The Party is the revolutionary movement of the class "for itself" The class which transforms itself from exploited class to emancipated humanity is the Party as the expression of the movement of the class in that transformation. This has different solutions, depending on the current stage of the movement. When, in a first moment, a part of the society obtains the communist conscience, but invests the majority of its efforts in adopting it completely and in organizing the way to take it to the worker class, there is not Party yet, and, in consequence, nor the revolutionary movement, because it is about the ideological vanguard becoming part of the class. Let us say at this point that, in order to become part of the modern revolutionary class, sharing its material situation and its position in the productive process is not a demanding requirement; one can be part of the class by sharing its ideology – which is, in the essential, revolutionary-. This is the first trail which must be traveled by the (ideological) vanguard in order to be part of the class, and, therefore, to fulfill its (revolutionary) vanguard role. As long as this task is not finished, there will not be a real, practical vanguard, there is no revolutionary orientation for the class, nor, therefore, movement towards the Communism, nor CP.

In a second moment, when the vanguard has adopted the ideology and has come into contact with the masses of the class, having created an incipient movement towards that thinking, the conditions for the existence of the CP as a specific political organization are fulfilled, for the class, once having integrated the vanguard in its bosom, can begin to turn its spontaneous movement into a conscious (revolutionary) movement towards the ideological and political position of the thinking and the program of that Party, the Communism.
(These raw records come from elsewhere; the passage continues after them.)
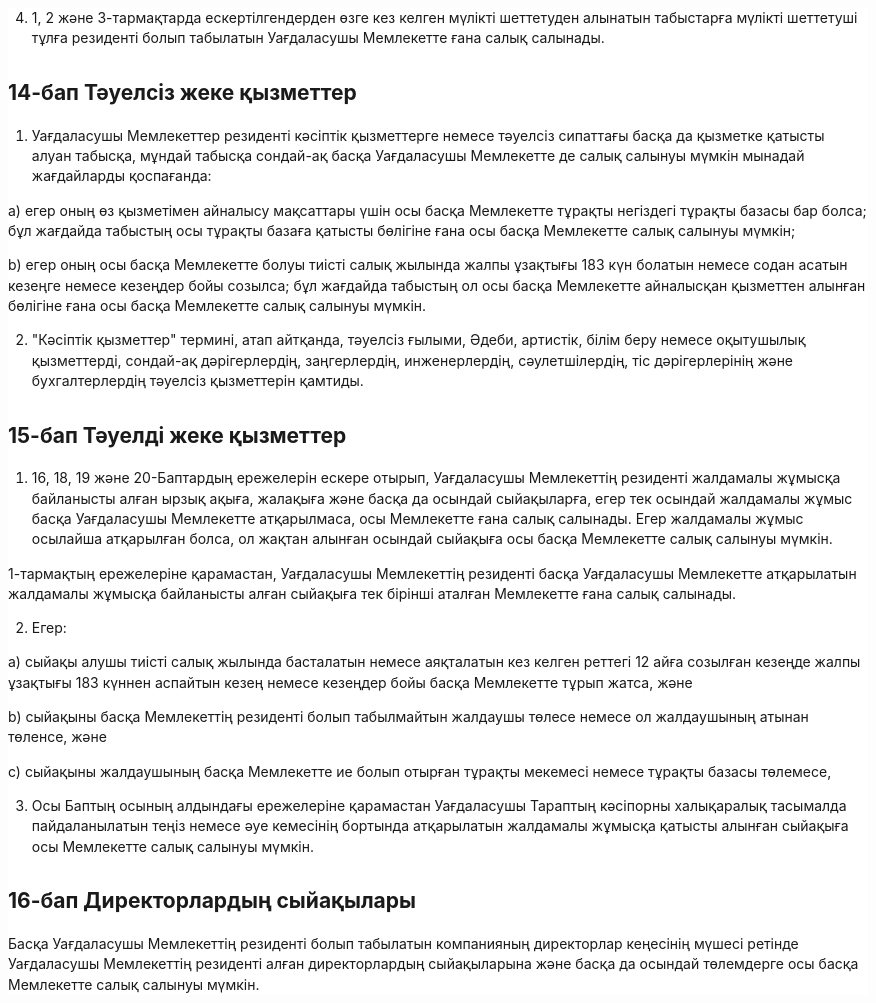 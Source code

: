 4. 1, 2 және 3-тармақтарда ескертiлгендерден өзге кез келген мүлiктi шеттетуден алынатын табыстарға мүлiктi шеттетушi тұлға резидентi болып табылатын Уағдаласушы Мемлекетте ғана салық салынады.

## 14-бап Тәуелсіз жеке қызметтер

1. Уағдаласушы Мемлекеттер резидентi кәсiптiк қызметтерге немесе тәуелсiз сипаттағы басқа да қызметке қатысты алуан табысқа, мұндай табысқа сондай-ақ басқа Уағдаласушы Мемлекетте де салық салынуы мүмкiн мынадай жағдайларды қоспағанда:

а) егер оның өз қызметiмен айналысу мақсаттары үшiн осы басқа Мемлекетте тұрақты негiздегi тұрақты базасы бар болса; бұл жағдайда табыстың осы тұрақты базаға қатысты бөлiгiне ғана осы басқа Мемлекетте салық салынуы мүмкiн;

b) егер оның осы басқа Мемлекетте болуы тиісті салық жылында жалпы ұзақтығы 183 күн болатын немесе содан асатын кезеңге немесе кезеңдер бойы созылса; бұл жағдайда табыстың ол осы басқа Мемлекетте айналысқан қызметтен алынған бөлігіне ғана осы басқа Мемлекетте салық салынуы мүмкін.

2. "Кәсiптiк қызметтер" терминi, атап айтқанда, тәуелсiз ғылыми, Әдеби, артистiк, бiлiм беру немесе оқытушылық қызметтердi, сондай-ақ дәрiгерлердiң, заңгерлердiң, инженерлердiң, сәулетшiлердiң, тiс дәрiгерлерiнiң және бухгалтерлердiң тәуелсiз қызметтерiн қамтиды.

## 15-бап Тәуелді жеке қызметтер

1. 16, 18, 19 және 20-Баптардың ережелерiн ескере отырып, Уағдаласушы Мемлекеттiң резиденті жалдамалы жұмысқа байланысты алған ырзық ақыға, жалақыға және басқа да осындай сыйақыларға, егер тек осындай жалдамалы жұмыс басқа Уағдаласушы Мемлекетте атқарылмаса, осы Мемлекетте ғана салық салынады. Егер жалдамалы жұмыс осылайша атқарылған болса, ол жақтан алынған осындай сыйақыға осы басқа Мемлекетте салық салынуы мүмкiн.

1-тармақтың ережелерiне қарамастан, Уағдаласушы Мемлекеттiң резидентi басқа Уағдаласушы Мемлекетте атқарылатын жалдамалы жұмысқа байланысты алған сыйақыға тек бiрiншi аталған Мемлекетте ғана салық салынады.

2. Егер:

а) сыйақы алушы тиiстi салық жылында басталатын немесе аяқталатын кез келген реттегi 12 айға созылған кезеңде жалпы ұзақтығы 183 күннен аспайтын кезең немесе кезеңдер бойы басқа Мемлекетте тұрып жатса, және

b) сыйақыны басқа Мемлекеттiң резидентi болып табылмайтын жалдаушы төлесе немесе ол жалдаушының атынан төленсе, және

с) сыйақыны жалдаушының басқа Мемлекетте ие болып отырған тұрақты мекемесi немесе тұрақты базасы төлемесе,

3. Осы Баптың осының алдындағы ережелерiне қарамастан Уағдаласушы Тараптың кәсiпорны халықаралық тасымалда пайдаланылатын теңiз немесе әуе кемесiнiң бортында атқарылатын жалдамалы жұмысқа қатысты алынған сыйақыға осы Мемлекетте салық салынуы мүмкiн.

## 16-бап Директорлардың сыйақылары

Басқа Уағдаласушы Мемлекеттiң резидентi болып табылатын компанияның директорлар кеңесiнiң мүшесi ретiнде Уағдаласушы Мемлекеттiң резидентi алған директорлардың сыйақыларына және басқа да осындай төлемдерге осы басқа Мемлекетте салық салынуы мүмкiн.
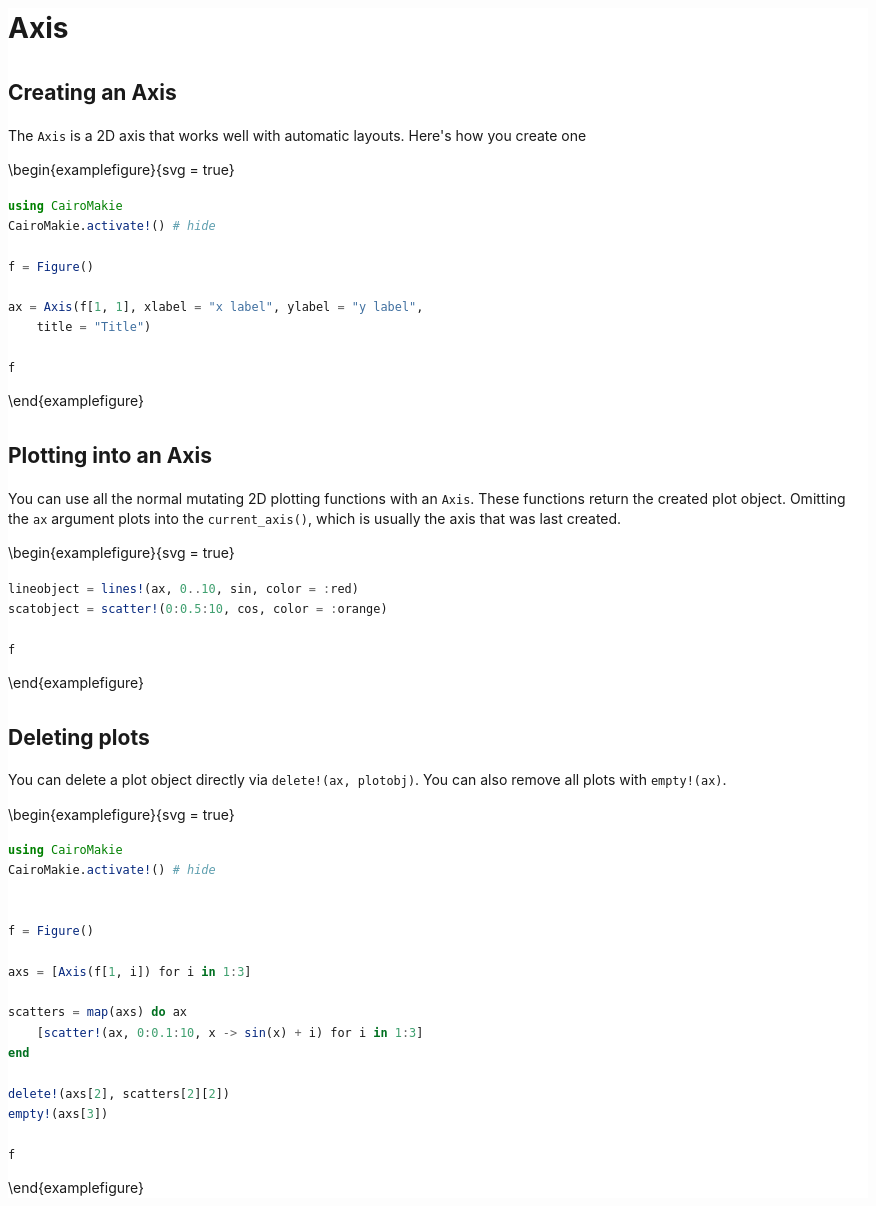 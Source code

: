 

# Axis

## Creating an Axis

The `Axis` is a 2D axis that works well with automatic layouts.
Here's how you create one

\begin{examplefigure}{svg = true}
```julia
using CairoMakie
CairoMakie.activate!() # hide

f = Figure()

ax = Axis(f[1, 1], xlabel = "x label", ylabel = "y label",
    title = "Title")

f
```
\end{examplefigure}
## Plotting into an Axis

You can use all the normal mutating 2D plotting functions with an `Axis`.
These functions return the created plot object.
Omitting the `ax` argument plots into the `current_axis()`, which is usually the axis that was last created.

\begin{examplefigure}{svg = true}
```julia
lineobject = lines!(ax, 0..10, sin, color = :red)
scatobject = scatter!(0:0.5:10, cos, color = :orange)

f
```
\end{examplefigure}
## Deleting plots

You can delete a plot object directly via `delete!(ax, plotobj)`.
You can also remove all plots with `empty!(ax)`.

\begin{examplefigure}{svg = true}
```julia
using CairoMakie
CairoMakie.activate!() # hide


f = Figure()

axs = [Axis(f[1, i]) for i in 1:3]

scatters = map(axs) do ax
    [scatter!(ax, 0:0.1:10, x -> sin(x) + i) for i in 1:3]
end

delete!(axs[2], scatters[2][2])
empty!(axs[3])

f
```
\end{examplefigure}
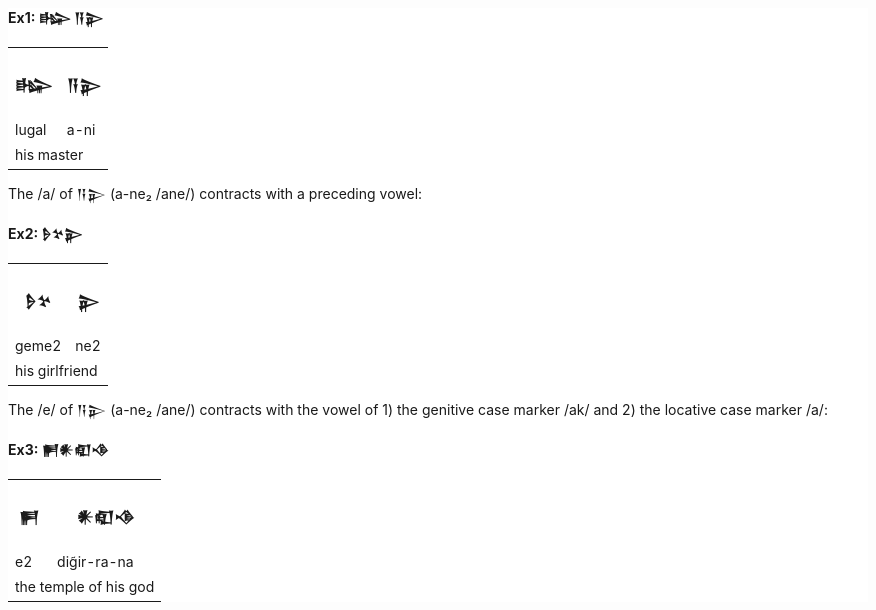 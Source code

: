 #### Ex1:  𒈗 𒀀𒉌

<table>
 <tr>
  <th><h3>𒈗</h3></th>
  <th><h3>𒀀𒉌</h3></th>
 </tr>
 <tr>
  <td>lugal</td>
  <td>a-ni</td>
 </tr>
 <tr>
  <td colspan="2">
   his master
  </td>
 </tr>
</table>


The /a/ of 𒀀𒉌 (a-ne₂ /⁠ane⁠/) contracts with a preceding vowel:

#### Ex2: 𒊩𒆳𒉌 

<table>
 <tr>
  <th><h3>𒊩𒆳</h3></th>
  <th><h3>𒉌</h3></th>
 </tr>
 <tr>
  <td>geme2</td>
  <td>ne2</td>
 </tr>
 <tr>
  <td colspan="2">
   his girlfriend
  </td>
 </tr>
</table>


The /e/ of 𒀀𒉌 (a-ne₂ /⁠ane⁠/) contracts with the vowel of 1) the
genitive case marker /ak/ and 2) the locative case marker /a/:

#### Ex3: 𒂍𒀭𒊏𒈾 


<table>
 <tr>
  <th><h3>𒂍</h3></th>
  <th><h3>𒀭𒊏𒈾</h3></th>
 </tr>
 <tr>
  <td>e2</td>
  <td>dig̃ir-ra-na</td>
 </tr>
 <tr>
  <td colspan="2">
   the temple of his god
  </td>
 </tr>
</table>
In that moment and in that sense, the CP is born as the vanguard organization plus the movement of the masses towards it.

After that, that movement must extend to the whole masses of the class, and the vanguard must use each and every political instrument that the development of that process may demand and allow: mass organizations to strengthen the revolutionary movement and the political position of the vanguard, i.e. strengthen the CP; Proletariat Dictatorship, in order to sweep every obstacle that the old society may oppose to the extension of the movement; construction of the new social relationships, in order accelerate the elevation of the class towards the Communism, etc.